This unrest in relation to food safety led to an Asian Development Bank policy note being delivered to the PRC State Council in 2007. The policy note was the result of a technical assistance project between the PRC State Food and Drug Administration and the World Health Organization. The note was generally positive and commented favorably on the great efforts made by the PRC government to improve food safety. Despite some progress, problems remained – in particular in respect of inter-agency coordination and the lack of a framework law in respect of food safety. The latest milk powder problem may have been the catalyst that further sped up the introduction of the new law.
As such, the PRC Food Safety Law was approved by the National People’s Congress (NPC) on February 28, 2009, and provides a legal basis for the government to strengthen food safety control “from the production line to the dining table.”
The law which goes into effect on June 1, 2009, consolidates hundreds of regulations and standards covering China’s 500,000 food-processing companies and promises tougher penalties for producers of tainted products.
The new Food Safety Law further establishes an enhanced monitoring and supervision system, a product-recall system and a set of national safety standards.
Improved Regulation – pursuant to the law, the State Council will set up a province-level food safety commission. The current system of splitting food safety responsibilities among many different agencies has long been blamed for the uneven enforcement and confusion in the market. A major problem in the past has been the patchwork of standards. In order to combat this, the new law stipulates a set of mandatory national food safety standards. This was a key concern voiced in the Asian Development Bank policy note. Food safety standards will be the only mandatory food standards and accordingly, all food producers and business operators shall follow such food safety standards when engaging in food production and related business activities.

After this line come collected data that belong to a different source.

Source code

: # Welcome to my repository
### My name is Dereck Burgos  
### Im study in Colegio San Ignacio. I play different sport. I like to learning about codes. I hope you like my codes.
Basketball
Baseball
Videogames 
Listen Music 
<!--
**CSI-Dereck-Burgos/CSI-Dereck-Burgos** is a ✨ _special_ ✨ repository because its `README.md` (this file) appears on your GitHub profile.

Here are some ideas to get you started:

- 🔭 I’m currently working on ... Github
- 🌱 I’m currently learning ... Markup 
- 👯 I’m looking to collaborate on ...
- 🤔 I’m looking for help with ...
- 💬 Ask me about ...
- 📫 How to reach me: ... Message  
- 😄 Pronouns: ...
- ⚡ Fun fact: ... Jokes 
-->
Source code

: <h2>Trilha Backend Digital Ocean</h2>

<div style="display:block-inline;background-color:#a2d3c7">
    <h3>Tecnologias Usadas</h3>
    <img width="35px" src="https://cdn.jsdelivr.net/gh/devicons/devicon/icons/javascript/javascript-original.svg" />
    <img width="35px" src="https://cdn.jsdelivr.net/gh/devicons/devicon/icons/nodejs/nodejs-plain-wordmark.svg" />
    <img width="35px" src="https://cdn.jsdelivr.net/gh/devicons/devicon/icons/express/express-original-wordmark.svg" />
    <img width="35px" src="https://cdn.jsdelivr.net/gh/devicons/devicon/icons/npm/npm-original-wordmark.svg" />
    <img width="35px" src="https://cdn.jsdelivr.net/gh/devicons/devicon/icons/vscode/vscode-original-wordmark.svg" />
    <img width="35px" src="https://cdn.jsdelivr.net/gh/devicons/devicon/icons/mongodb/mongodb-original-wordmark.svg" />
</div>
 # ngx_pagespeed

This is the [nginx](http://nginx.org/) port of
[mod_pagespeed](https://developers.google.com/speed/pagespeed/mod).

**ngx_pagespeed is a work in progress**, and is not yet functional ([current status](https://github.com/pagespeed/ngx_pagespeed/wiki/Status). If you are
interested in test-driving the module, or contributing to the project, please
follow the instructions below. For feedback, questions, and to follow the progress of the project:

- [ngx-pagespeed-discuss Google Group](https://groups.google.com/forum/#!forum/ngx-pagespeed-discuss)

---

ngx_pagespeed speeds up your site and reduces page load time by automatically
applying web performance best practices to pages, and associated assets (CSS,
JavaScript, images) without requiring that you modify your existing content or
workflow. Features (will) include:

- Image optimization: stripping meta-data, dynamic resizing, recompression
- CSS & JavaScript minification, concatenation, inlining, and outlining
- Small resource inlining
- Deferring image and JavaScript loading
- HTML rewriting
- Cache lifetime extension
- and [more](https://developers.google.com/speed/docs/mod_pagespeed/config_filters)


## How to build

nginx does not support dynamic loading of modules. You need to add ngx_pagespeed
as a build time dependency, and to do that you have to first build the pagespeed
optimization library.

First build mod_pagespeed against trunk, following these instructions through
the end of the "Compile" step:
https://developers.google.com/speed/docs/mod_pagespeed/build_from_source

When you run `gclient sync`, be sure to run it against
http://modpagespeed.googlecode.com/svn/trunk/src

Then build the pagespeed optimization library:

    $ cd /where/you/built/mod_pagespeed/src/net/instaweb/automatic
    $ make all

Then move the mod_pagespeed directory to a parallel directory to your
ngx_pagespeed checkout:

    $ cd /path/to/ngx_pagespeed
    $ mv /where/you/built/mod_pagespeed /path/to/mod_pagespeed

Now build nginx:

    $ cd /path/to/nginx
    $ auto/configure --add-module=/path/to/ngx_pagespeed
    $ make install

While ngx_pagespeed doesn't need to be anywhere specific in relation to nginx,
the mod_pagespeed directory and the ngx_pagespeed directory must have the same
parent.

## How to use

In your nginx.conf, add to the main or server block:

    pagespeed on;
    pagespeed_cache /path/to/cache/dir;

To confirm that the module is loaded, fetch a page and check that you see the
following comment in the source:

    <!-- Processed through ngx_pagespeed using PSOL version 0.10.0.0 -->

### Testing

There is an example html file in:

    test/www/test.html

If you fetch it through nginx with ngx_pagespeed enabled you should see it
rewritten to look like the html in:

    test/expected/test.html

Despite the establishment of a food safety commission, the law still foresees a role for a variety of departments including the departments of health, agriculture, quality supervision and industry & commerce. These departments will shoulder different responsibilities such as risk evaluation, making and implementing safety standards, monitoring of food production and distribution etc. All in all the new law will likely make it much easier to determine the correct authority to be addressed and also to deal with co-ordination issues in case a problem arises.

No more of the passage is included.